Dann kommen wir noch an der Kulturbrauerei vorbei. Das ist ein multikulturelles Zentrum, das seit 1991 besteht. Das dafür verwendete Areal und die Gebäude sind Teil einer nicht mehr existierenden Bierbrauerei. Hier werden nicht nur Ausstellungen, Konzerte, Lesungen und Theateraufführungen angeboten, es gibt auch Workshops, Kurse und Tanzveranstaltungen.

Wir steigen nun in die Straßenbahn, um zum Nordbahnhof zu fahren. Von dort aus wollen wir entweder zu Fuß oder mit einer sich anbietenden Verkehrslinie zum Dorotheenstädtischen Friedhof und dem gleich daneben liegenden Brecht-Haus. Eine Station vor dem Nordbahnhof ist jedoch die Haltestelle für die Mauergedenkstätte in der Bernauer Straße. Wir steigen zwar zunächst nicht aus, denn wir haben diesen Punkt gar nicht im Programm, aber da es schon mal fast auf dem Weg liegt - nur ein kurzes Stück müssen wir vom Nordbahnhof wieder zurück gehen - entschließen wir uns doch dafür.

Man kann das jetzt allerdings nicht als Besichtigung bezeichnen, denn wir gehen nur über das Freigelände und machen ein paar Fotos. Man könnte das Dokumentationszentrum besuchen, es ist hier auch einiger Touristenandrang. Dieses besteht u. a. aus Ausstellungsgebäuden, der Kapelle der Versöhnung und einem Aussichtsturm. Von letzterem könnte man auf ein 60 Meter breites Teilstück der Mauer blicken, wie sie zuletzt, also vor dem Mauerfall, ausgestattet war. Dieses Stück ist nur von oben betrachtbar und nicht begehbar. Links und rechts davon ist es mit Stahlwänden begrenzt. Silvia hat ein Foto von hinten, also wie man Richtung Aussichtsturm schaut, gemacht. Man sieht da aber natürlich auch nicht hinein, sondern nur einen Wachturm aufragen und eine der begrenzenden Stahlwände.

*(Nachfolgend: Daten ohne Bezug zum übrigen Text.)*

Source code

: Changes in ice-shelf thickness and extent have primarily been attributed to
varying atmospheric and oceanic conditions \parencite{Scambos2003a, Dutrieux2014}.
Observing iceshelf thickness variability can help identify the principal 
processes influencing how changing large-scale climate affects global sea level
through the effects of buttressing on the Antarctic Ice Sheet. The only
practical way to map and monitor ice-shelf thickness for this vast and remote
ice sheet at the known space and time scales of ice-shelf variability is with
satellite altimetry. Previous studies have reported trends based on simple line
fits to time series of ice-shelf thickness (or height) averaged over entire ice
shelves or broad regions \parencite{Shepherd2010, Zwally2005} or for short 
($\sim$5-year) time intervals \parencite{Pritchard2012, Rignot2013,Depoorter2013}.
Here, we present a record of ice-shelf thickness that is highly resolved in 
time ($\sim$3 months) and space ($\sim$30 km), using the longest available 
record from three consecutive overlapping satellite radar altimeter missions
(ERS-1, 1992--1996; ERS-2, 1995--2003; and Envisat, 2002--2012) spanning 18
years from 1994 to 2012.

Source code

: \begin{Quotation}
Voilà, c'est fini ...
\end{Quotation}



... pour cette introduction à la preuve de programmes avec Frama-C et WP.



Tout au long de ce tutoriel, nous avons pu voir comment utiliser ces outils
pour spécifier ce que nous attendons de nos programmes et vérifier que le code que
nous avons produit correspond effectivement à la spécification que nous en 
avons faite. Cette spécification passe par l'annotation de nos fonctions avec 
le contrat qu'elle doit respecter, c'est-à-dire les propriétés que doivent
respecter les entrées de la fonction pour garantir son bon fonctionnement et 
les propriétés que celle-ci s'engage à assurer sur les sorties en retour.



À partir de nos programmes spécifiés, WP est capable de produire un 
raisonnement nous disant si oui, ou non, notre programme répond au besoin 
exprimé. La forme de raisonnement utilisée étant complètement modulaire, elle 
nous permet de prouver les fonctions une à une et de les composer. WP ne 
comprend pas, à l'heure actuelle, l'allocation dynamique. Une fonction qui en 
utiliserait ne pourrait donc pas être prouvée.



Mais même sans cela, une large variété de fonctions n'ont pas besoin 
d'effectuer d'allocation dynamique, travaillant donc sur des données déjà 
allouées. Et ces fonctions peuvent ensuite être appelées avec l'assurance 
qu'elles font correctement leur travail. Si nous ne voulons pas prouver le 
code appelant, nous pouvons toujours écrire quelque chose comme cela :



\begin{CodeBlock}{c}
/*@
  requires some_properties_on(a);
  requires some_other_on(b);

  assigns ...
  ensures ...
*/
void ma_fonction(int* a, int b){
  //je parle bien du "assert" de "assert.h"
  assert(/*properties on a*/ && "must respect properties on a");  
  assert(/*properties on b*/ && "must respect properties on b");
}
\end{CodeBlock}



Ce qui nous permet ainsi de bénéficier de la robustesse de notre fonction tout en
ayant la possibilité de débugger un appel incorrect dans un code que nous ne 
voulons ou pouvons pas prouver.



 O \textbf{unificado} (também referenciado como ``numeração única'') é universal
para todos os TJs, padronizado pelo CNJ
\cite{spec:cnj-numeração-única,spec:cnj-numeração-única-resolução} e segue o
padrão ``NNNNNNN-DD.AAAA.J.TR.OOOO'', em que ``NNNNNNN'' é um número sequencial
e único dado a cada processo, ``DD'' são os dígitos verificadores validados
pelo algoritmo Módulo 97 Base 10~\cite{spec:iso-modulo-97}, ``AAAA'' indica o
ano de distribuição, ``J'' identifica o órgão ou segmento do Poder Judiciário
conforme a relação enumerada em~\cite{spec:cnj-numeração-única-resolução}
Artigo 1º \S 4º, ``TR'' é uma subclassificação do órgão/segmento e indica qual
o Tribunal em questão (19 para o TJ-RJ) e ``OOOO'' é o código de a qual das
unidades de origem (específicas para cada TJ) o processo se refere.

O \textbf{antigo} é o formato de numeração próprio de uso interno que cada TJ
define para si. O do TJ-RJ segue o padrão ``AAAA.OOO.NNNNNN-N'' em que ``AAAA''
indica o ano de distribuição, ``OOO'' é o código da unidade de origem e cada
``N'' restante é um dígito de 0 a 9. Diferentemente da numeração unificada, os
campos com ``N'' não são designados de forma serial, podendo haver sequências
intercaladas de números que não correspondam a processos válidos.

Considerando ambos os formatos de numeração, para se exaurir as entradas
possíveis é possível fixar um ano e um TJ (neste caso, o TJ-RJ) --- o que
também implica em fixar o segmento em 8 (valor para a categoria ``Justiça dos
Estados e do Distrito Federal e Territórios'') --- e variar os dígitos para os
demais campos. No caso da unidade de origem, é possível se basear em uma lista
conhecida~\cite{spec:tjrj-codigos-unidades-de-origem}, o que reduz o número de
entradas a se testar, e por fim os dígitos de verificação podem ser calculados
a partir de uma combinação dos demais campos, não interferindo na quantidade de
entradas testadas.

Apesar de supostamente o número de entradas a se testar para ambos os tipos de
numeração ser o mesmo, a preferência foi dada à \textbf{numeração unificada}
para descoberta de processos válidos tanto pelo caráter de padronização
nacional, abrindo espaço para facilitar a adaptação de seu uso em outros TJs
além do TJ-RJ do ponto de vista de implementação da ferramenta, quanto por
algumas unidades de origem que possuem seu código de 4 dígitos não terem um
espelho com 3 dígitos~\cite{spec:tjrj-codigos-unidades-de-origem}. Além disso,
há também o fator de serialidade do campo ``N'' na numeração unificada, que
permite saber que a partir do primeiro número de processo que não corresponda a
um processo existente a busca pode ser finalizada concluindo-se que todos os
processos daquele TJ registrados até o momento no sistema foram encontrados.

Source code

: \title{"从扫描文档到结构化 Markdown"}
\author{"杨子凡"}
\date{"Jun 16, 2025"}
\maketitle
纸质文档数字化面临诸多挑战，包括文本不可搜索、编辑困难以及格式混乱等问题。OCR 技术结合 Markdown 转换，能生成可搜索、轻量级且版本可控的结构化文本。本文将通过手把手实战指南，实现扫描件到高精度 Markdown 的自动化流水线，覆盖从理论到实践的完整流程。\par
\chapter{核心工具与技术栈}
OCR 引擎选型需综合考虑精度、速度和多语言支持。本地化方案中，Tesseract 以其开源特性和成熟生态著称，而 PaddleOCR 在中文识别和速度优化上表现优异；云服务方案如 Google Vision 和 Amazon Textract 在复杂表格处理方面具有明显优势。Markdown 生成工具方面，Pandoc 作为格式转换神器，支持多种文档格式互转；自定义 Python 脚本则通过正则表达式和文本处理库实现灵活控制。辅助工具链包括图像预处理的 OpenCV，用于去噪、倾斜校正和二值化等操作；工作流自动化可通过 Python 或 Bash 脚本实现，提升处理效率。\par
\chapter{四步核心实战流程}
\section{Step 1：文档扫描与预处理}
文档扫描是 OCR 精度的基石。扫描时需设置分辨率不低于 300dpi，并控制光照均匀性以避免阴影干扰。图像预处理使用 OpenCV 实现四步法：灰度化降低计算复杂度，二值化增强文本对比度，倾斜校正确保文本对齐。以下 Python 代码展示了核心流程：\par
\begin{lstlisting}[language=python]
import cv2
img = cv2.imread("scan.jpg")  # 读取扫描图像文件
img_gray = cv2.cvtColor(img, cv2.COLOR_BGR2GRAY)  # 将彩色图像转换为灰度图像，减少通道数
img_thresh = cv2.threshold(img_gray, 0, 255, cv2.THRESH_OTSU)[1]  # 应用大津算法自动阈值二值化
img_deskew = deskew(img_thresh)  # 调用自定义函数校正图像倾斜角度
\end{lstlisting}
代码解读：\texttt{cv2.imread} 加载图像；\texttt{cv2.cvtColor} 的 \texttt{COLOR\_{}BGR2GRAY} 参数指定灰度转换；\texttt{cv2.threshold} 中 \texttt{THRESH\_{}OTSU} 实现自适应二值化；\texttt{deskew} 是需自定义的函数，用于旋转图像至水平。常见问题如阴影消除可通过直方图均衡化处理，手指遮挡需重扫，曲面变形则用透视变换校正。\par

Das war also jetzt ein ungeplanter Aufenthalt auf unserem Weg, den wir nun fortsetzen. Wir gehen ein Stück zu Fuß weiter. Das Gebiet um den Nordbahnhof ist ziemlich öd, hier scheint noch viel Platz und Notwendigkeit zu einer Neugestaltung zu sein, die auch schon begonnen hat, wie man sieht.

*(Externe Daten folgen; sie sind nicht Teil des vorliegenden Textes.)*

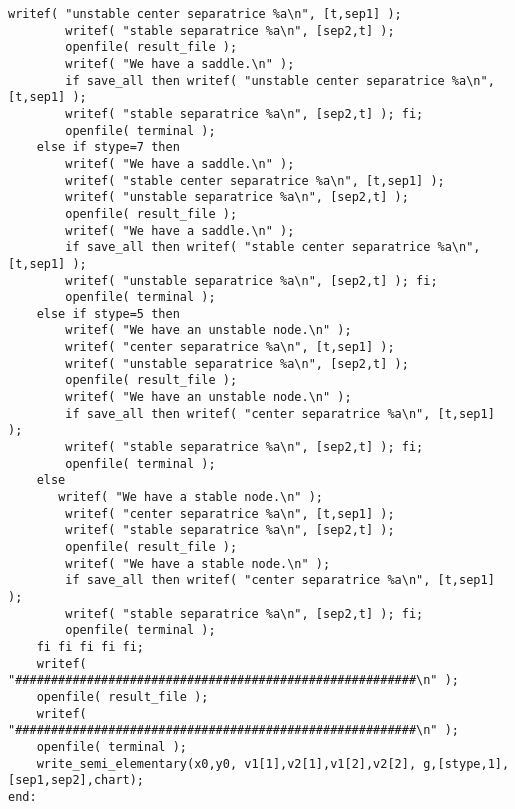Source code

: \documentclass[a4paper,10pt]{article}
\begin{document}
\begin{lstlisting}[name=type]
        writef( "unstable center separatrice %a\n", [t,sep1] );
        writef( "stable separatrice %a\n", [sep2,t] );
        openfile( result_file );
        writef( "We have a saddle.\n" );
        if save_all then writef( "unstable center separatrice %a\n", [t,sep1] );
        writef( "stable separatrice %a\n", [sep2,t] ); fi;
        openfile( terminal );
    else if stype=7 then
        writef( "We have a saddle.\n" );
        writef( "stable center separatrice %a\n", [t,sep1] );
        writef( "unstable separatrice %a\n", [sep2,t] );
        openfile( result_file );
        writef( "We have a saddle.\n" );
        if save_all then writef( "stable center separatrice %a\n", [t,sep1] );
        writef( "unstable separatrice %a\n", [sep2,t] ); fi;
        openfile( terminal );
    else if stype=5 then
        writef( "We have an unstable node.\n" );
        writef( "center separatrice %a\n", [t,sep1] );
        writef( "unstable separatrice %a\n", [sep2,t] );
        openfile( result_file );
        writef( "We have an unstable node.\n" );
        if save_all then writef( "center separatrice %a\n", [t,sep1] );
        writef( "stable separatrice %a\n", [sep2,t] ); fi;
        openfile( terminal );
    else
       writef( "We have a stable node.\n" );
        writef( "center separatrice %a\n", [t,sep1] );
        writef( "stable separatrice %a\n", [sep2,t] );
        openfile( result_file );
        writef( "We have a stable node.\n" );
        if save_all then writef( "center separatrice %a\n", [t,sep1] );
        writef( "stable separatrice %a\n", [sep2,t] ); fi;
        openfile( terminal );
    fi fi fi fi fi;
    writef( "########################################################\n" );
    openfile( result_file );
    writef( "########################################################\n" );
    openfile( terminal );
    write_semi_elementary(x0,y0, v1[1],v2[1],v1[2],v2[2], g,[stype,1],[sep1,sep2],chart);
end:
\end{lstlisting}
\end{document}
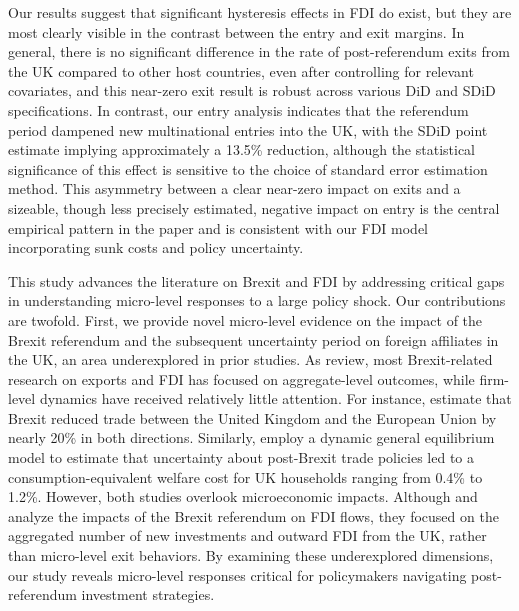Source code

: \documentclass[preprint,11pt,authoryear]{elsarticle}
\begin{document}
Our results suggest that significant hysteresis effects in FDI do exist, but they are most clearly visible in the contrast between the entry and exit margins. In general, there is no significant difference in the rate of post-referendum exits from the UK compared to other host countries, even after controlling for relevant covariates, and this near-zero exit result is robust across various DiD and SDiD specifications. In contrast, our entry analysis indicates that the referendum period dampened new multinational entries into the UK, with the SDiD point estimate implying approximately a 13.5\% reduction, although the statistical significance of this effect is sensitive to the choice of standard error estimation method. This asymmetry between a clear near-zero impact on exits and a sizeable, though less precisely estimated, negative impact on entry is the central empirical pattern in the paper and is consistent with our FDI model incorporating sunk costs and policy uncertainty.

This study advances the literature on Brexit and FDI by addressing critical gaps in understanding micro-level responses to a large policy shock. Our contributions are twofold.
First, we provide novel micro-level evidence on the impact of the Brexit referendum and the subsequent uncertainty period on foreign affiliates in the UK, an area underexplored in prior studies. As \citet{dhingra2022expecting} review, most Brexit-related research on exports and FDI has focused on aggregate-level outcomes, while firm-level dynamics have received relatively little attention. For instance, \citet{kren2024} estimate that Brexit reduced trade between the United Kingdom and the European Union by nearly 20\% in both directions. Similarly, \citet{steinberg2019brexit} employ a dynamic general equilibrium model to estimate that uncertainty about post-Brexit trade policies led to a consumption-equivalent welfare cost for UK households ranging from 0.4\% to 1.2\%. However, both studies overlook microeconomic impacts.
Although \citet{breinlich2020} and \cite{cieslik2022brexit} analyze the impacts of the Brexit referendum on FDI flows, they focused on the aggregated number of new investments and outward FDI from the UK, rather than micro-level exit behaviors. By examining these underexplored dimensions, our study reveals micro-level responses critical for policymakers navigating post-referendum investment strategies.
\end{document}
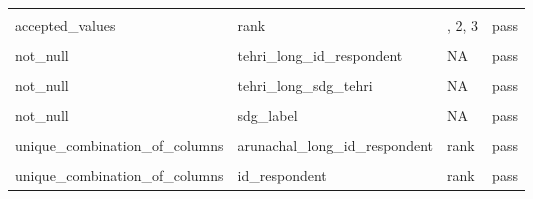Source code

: \begin{table}[!h]
\begin{tabular}[t]{>{\raggedright\arraybackslash}p{}>{\raggedright\arraybackslash}p{}>{\raggedright\arraybackslash}p{}>{\raggedright\arraybackslash}p{}}
\hspace{1em}\cellcolor{gray!10}{accepted\_values} & \cellcolor{gray!10}{tehri\_long\_rank} & \cellcolor{gray!10}{1, 2, 3} & \cellcolor{gray!10}{pass}\\
\hspace{1em}accepted\_values & rank & 1, 2, 3 & pass\\
\hspace{1em}\cellcolor{gray!10}{not\_null} & \cellcolor{gray!10}{arunachal\_long\_id\_respondent} & \cellcolor{gray!10}{NA} & \cellcolor{gray!10}{pass}\\
\hspace{1em}not\_null & tehri\_long\_id\_respondent & NA & pass\\
\hspace{1em}\cellcolor{gray!10}{not\_null} & \cellcolor{gray!10}{tehri\_long\_rank} & \cellcolor{gray!10}{NA} & \cellcolor{gray!10}{pass}\\
\hspace{1em}not\_null & tehri\_long\_sdg\_tehri & NA & pass\\
\hspace{1em}\cellcolor{gray!10}{not\_null} & \cellcolor{gray!10}{id\_respondent} & \cellcolor{gray!10}{NA} & \cellcolor{gray!10}{pass}\\
\hspace{1em}not\_null & sdg\_label & NA & pass\\
\hspace{1em}\cellcolor{gray!10}{not\_null} & \cellcolor{gray!10}{sdg\_number} & \cellcolor{gray!10}{NA} & \cellcolor{gray!10}{pass}\\
\hspace{1em}unique\_combination\_of\_columns & arunachal\_long\_id\_respondent & rank & pass\\
\hspace{1em}\cellcolor{gray!10}{unique\_combination\_of\_columns} & \cellcolor{gray!10}{tehri\_long\_id\_respondent} & \cellcolor{gray!10}{rank} & \cellcolor{gray!10}{pass}\\
\hspace{1em}unique\_combination\_of\_columns & id\_respondent & rank & pass\\
\bottomrule
\end{tabular}
\end{table}
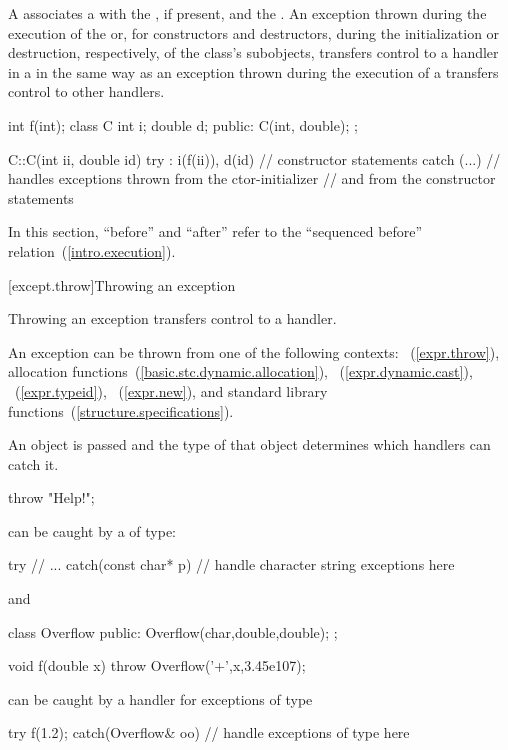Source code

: \pnum
{}%
%
A
associates a
with the
,
if present, and the
.
An exception
thrown during the execution of the
or, for constructors and destructors, during the initialization or
destruction, respectively, of the class's subobjects,
transfers control to a handler in a
in the same way as an exception thrown during the execution of a
transfers control to other handlers.
\begin{example}
\begin{codeblock}
int f(int);
class C {
  int i;
  double d;
public:
  C(int, double);
};

C::C(int ii, double id)
try : i(f(ii)), d(id) {
    // constructor statements
}
catch (...) {
    // handles exceptions thrown from the ctor-initializer
    // and from the constructor statements
}

\end{codeblock}
\end{example}

\pnum
In this section, ``before'' and ``after'' refer to the
``sequenced before'' relation~(\ref{intro.execution}).

[except.throw]{Throwing an exception}%
%

\pnum
Throwing an exception transfers control to a handler.
\begin{note}
An exception can be thrown from one of the following contexts:
~(\ref{expr.throw}),
allocation functions~(\ref{basic.stc.dynamic.allocation}),
~(\ref{expr.dynamic.cast}),
~(\ref{expr.typeid}),
~(\ref{expr.new}), and standard library
functions~(\ref{structure.specifications}).
\end{note}
An object is passed and the type of that object determines which handlers
can catch it.
\begin{example}
\begin{codeblock}
throw "Help!";
\end{codeblock}
can be caught by a
of
type:
\begin{codeblock}
try {
    // ...
}
catch(const char* p) {
    // handle character string exceptions here
}
\end{codeblock}
and
\begin{codeblock}
class Overflow {
public:
    Overflow(char,double,double);
};

void f(double x) {
    throw Overflow('+',x,3.45e107);
}
\end{codeblock}
can be caught by a handler for exceptions of type
\begin{codeblock}
try {
    f(1.2);
} catch(Overflow& oo) {
    // handle exceptions of type  here
}
\end{codeblock}
\end{example}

Wir erreichen die Chausseestraße. Auf Nr. 125 befindet sich das Brechthaus. Bertolt Brecht hat dort von 1953, seiner Rückkehr aus dem Exil, bis zu seinem Tod, 1956, gewohnt. Seine Lebensgefährtin Helene Weigel war bis zu ihrem Tod, 1971, dort wohnhaft. 1956 wurde das Brecht-Archiv, darin befinden sich seine Handschriften und seine Bibliothek, und 1974 das Weigel-Archiv in diesem Haus eingerichtet. Auch die Wohnräume der beiden Künstler können besichtigt werden.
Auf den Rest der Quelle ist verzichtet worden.